Start of Dataset

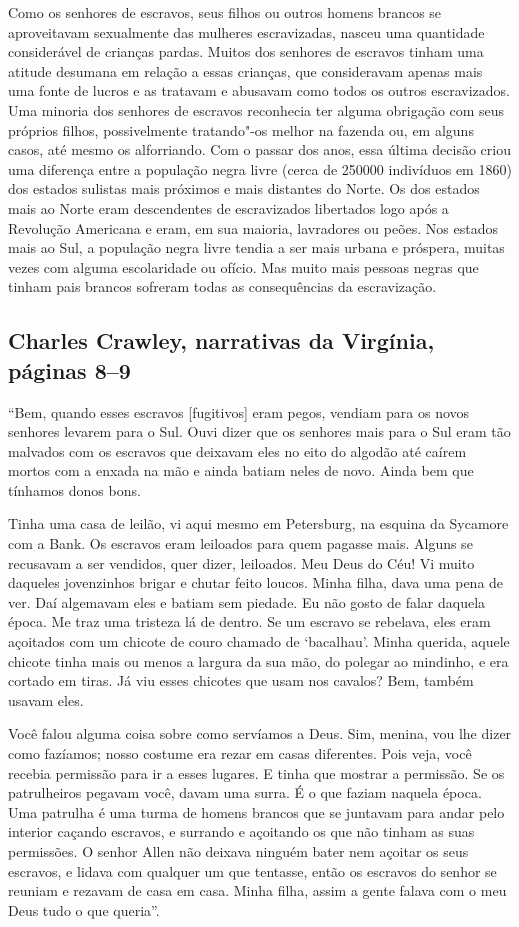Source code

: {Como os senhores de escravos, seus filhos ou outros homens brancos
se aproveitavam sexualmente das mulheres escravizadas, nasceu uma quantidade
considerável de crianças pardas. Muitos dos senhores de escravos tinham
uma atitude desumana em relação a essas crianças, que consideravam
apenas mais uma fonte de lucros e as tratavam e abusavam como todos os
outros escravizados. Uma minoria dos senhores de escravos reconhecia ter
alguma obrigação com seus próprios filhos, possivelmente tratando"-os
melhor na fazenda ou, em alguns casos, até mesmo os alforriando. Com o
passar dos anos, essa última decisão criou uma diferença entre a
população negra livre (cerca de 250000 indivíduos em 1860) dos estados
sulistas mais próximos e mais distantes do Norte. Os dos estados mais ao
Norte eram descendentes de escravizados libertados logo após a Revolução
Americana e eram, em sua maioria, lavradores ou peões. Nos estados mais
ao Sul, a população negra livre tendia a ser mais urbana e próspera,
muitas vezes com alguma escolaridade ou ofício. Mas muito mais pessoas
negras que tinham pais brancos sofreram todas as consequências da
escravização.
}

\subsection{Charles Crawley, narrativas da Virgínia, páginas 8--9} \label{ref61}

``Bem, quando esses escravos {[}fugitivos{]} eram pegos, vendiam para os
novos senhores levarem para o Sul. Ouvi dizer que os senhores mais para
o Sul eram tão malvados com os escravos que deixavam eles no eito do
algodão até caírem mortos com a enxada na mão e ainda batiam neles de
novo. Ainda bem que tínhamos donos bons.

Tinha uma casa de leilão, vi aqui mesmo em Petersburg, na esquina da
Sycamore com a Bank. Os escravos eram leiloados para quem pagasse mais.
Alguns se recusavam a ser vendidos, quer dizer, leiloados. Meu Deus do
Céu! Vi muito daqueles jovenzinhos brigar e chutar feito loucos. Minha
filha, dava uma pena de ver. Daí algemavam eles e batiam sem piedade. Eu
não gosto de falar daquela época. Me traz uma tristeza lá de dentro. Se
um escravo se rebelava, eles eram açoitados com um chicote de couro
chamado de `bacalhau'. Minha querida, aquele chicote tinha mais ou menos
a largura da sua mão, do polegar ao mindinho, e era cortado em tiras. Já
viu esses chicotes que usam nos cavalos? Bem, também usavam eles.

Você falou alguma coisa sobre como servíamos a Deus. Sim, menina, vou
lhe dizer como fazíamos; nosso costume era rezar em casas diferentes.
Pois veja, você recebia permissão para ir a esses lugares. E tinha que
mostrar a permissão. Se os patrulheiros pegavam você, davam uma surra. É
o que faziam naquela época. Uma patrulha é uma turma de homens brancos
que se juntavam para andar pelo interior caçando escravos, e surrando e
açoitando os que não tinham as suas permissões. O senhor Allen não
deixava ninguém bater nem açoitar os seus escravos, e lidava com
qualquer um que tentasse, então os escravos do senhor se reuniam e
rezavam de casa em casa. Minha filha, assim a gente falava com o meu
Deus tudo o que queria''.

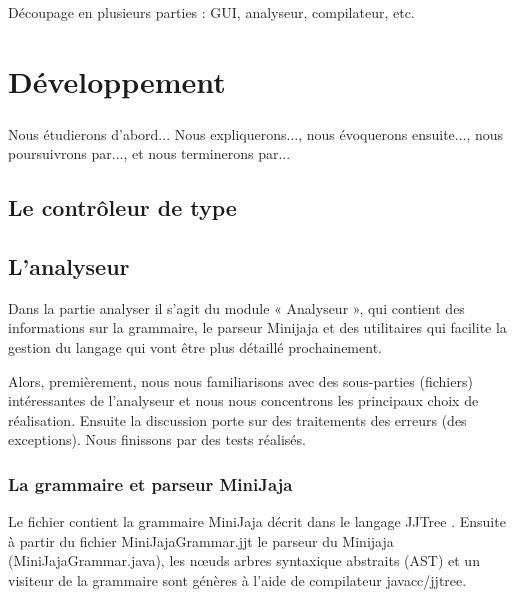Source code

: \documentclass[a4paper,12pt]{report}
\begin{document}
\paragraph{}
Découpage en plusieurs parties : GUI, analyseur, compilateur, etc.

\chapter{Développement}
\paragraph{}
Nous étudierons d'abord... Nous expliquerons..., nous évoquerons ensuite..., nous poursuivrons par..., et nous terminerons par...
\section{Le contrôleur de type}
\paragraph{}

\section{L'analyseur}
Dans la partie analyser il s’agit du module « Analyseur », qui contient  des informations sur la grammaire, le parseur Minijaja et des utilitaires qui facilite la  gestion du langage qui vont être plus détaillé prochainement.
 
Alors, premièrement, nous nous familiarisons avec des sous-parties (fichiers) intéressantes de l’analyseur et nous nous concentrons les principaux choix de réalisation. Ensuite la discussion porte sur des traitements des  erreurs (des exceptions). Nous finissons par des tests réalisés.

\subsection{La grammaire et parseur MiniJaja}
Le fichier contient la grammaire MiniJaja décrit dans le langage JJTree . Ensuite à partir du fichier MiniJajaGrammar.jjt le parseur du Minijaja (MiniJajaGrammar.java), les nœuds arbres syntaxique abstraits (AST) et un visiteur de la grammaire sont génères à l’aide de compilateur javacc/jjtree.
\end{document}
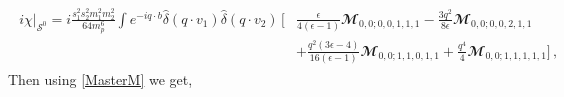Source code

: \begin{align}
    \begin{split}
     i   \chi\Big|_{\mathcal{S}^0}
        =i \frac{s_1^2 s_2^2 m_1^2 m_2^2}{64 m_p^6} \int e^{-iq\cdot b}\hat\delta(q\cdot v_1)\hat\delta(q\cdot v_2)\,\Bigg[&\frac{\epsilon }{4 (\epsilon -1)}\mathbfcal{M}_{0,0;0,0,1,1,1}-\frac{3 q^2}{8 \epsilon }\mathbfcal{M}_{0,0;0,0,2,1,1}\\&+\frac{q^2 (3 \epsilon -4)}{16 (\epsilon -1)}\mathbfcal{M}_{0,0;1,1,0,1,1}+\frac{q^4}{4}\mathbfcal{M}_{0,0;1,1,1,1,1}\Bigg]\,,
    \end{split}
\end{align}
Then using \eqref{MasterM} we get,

End of Dataset

→ Exercise objective: Please give again, exactly and only, the lines from the top of the listing above through the line that has "outros escravizados. Uma", with pictures left out.

→ Answer to the exercise:
Source code

: {Como os senhores de escravos, seus filhos ou outros homens brancos
se aproveitavam sexualmente das mulheres escravizadas, nasceu uma quantidade
considerável de crianças pardas. Muitos dos senhores de escravos tinham
uma atitude desumana em relação a essas crianças, que consideravam
apenas mais uma fonte de lucros e as tratavam e abusavam como todos os
outros escravizados. Uma minoria dos senhores de escravos reconhecia ter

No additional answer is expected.